Open MightyGoldenJA opened 1 year ago
Thanks for suggesting @MightyGoldenJA,
As you note, ClearML should pick up on the underlying logging e.g. any snapshots your training saves or metrics logged to Tensorboard.
How did you log your scalars when training the Darts TFT model?
@ainoam I did mot manage to pick up scalars I just adjusted the log frequency to be able to follow progress on the console.
Not sure I follow @MightyGoldenJA - Are we speaking only on console log here? Do you mean that unless you modify the logging frequency, console outputs appear but are not captured by ClearML?
@ainoam I was meaning I managed to get console log but I did not managed to capture scalars metrics like loss
, val_loss
, etc...
@MightyGoldenJA How did you log your scalars? Report to Tensorboard?
@MightyGoldenJA where did you report your metrics to?
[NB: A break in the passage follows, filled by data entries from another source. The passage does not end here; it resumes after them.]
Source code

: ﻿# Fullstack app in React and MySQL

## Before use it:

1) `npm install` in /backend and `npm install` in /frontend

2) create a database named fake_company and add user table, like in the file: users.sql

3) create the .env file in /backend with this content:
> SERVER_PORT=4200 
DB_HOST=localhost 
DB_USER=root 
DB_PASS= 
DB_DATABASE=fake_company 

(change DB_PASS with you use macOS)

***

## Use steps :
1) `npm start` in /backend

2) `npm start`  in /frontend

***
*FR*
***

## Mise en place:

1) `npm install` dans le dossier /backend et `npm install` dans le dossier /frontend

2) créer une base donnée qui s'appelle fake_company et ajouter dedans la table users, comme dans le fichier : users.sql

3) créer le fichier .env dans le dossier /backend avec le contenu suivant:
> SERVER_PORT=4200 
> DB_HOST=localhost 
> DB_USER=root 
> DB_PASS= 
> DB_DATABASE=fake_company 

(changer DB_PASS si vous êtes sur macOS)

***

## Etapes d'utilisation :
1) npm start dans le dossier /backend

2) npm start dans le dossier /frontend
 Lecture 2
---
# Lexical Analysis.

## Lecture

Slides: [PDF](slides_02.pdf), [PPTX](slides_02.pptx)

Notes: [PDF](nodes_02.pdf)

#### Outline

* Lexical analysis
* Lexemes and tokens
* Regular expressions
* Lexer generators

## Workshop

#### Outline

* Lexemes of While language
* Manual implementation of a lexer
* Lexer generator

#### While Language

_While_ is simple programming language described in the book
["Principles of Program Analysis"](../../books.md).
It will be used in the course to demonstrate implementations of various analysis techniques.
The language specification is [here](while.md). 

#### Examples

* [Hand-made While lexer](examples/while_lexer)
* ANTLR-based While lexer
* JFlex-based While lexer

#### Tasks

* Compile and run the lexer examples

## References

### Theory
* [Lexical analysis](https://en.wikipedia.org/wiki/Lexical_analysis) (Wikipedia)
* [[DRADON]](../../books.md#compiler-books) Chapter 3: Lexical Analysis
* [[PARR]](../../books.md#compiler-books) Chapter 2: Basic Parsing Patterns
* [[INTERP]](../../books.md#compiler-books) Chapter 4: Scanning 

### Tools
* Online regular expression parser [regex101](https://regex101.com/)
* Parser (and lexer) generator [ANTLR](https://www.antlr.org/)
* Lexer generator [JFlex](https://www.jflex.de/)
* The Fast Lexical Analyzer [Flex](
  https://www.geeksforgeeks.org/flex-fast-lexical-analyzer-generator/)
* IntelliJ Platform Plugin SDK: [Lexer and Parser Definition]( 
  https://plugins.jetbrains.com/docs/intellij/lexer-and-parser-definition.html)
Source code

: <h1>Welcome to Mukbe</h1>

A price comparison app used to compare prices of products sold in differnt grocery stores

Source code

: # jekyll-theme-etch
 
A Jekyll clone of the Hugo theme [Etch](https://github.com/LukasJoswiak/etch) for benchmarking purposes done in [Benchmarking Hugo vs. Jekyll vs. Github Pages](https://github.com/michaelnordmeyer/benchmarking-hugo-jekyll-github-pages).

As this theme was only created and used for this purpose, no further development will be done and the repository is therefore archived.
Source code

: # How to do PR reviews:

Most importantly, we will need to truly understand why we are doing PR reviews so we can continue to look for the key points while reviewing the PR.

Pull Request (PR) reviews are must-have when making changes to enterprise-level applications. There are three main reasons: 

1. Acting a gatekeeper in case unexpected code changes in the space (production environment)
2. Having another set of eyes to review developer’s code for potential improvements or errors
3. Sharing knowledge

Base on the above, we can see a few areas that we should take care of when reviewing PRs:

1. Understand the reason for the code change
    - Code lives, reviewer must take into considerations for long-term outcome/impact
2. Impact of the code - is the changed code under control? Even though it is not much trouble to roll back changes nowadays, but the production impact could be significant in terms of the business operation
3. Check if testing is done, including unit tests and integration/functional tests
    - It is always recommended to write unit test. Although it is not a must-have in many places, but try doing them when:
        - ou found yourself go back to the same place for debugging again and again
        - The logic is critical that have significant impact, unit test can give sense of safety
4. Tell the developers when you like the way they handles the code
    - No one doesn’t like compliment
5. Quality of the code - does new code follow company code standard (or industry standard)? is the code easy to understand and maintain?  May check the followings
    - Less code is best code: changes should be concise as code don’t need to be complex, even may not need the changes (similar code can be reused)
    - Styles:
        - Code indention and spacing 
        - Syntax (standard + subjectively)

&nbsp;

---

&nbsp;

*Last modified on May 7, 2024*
Tensorboard? local file?
@ainoam As described in the linked Slack thread, I used a PyTorch Lightning trainer using the default PL logger, since my trainings using PyTorch Lightning on other projects always got their scalars and metrics properly captured by ClearML I found surprising that it wasn't the case for Darts even if the TFT model is PyTorch-based and is trained using a PL Trainer.
Hey @MightyGoldenJA Can you please let us know what pytorch-lightning and PyTorch version you have installed for the failing example?
Hey @AlexandruBurlacu the tested versions are torch==2.0.1
and pytorch-lightning==2.0.2
Hey @MightyGoldenJA, we had some issues with pytorch-lightning>=2.0.0
, but we fixed them in clearml==1.11.1rc2
. Can you please install it and see whether it fixes your problem?
@AlexandruBurlacu With clearml==1.11.1rc2
not only the scalar are not captured and the PL trainer logs are no longer captured either (we had to rollback to get back the functional log capture).
I can't pass the ClearML logger in the logger
param of my PL trainer without triggering a concurrency exception I guess I will have to do my own PR on Darts or ClearML side if I want this to work before the end of the year....
Kay by manually defining a custom PL logger and passing it to the trainer I managed to log scalars, but this is not normal behavior ClearML is supposed to auto-connect to PyTorch, hence I let you (@AlexandruBurlacu) close this issue if you do not think this is a problem.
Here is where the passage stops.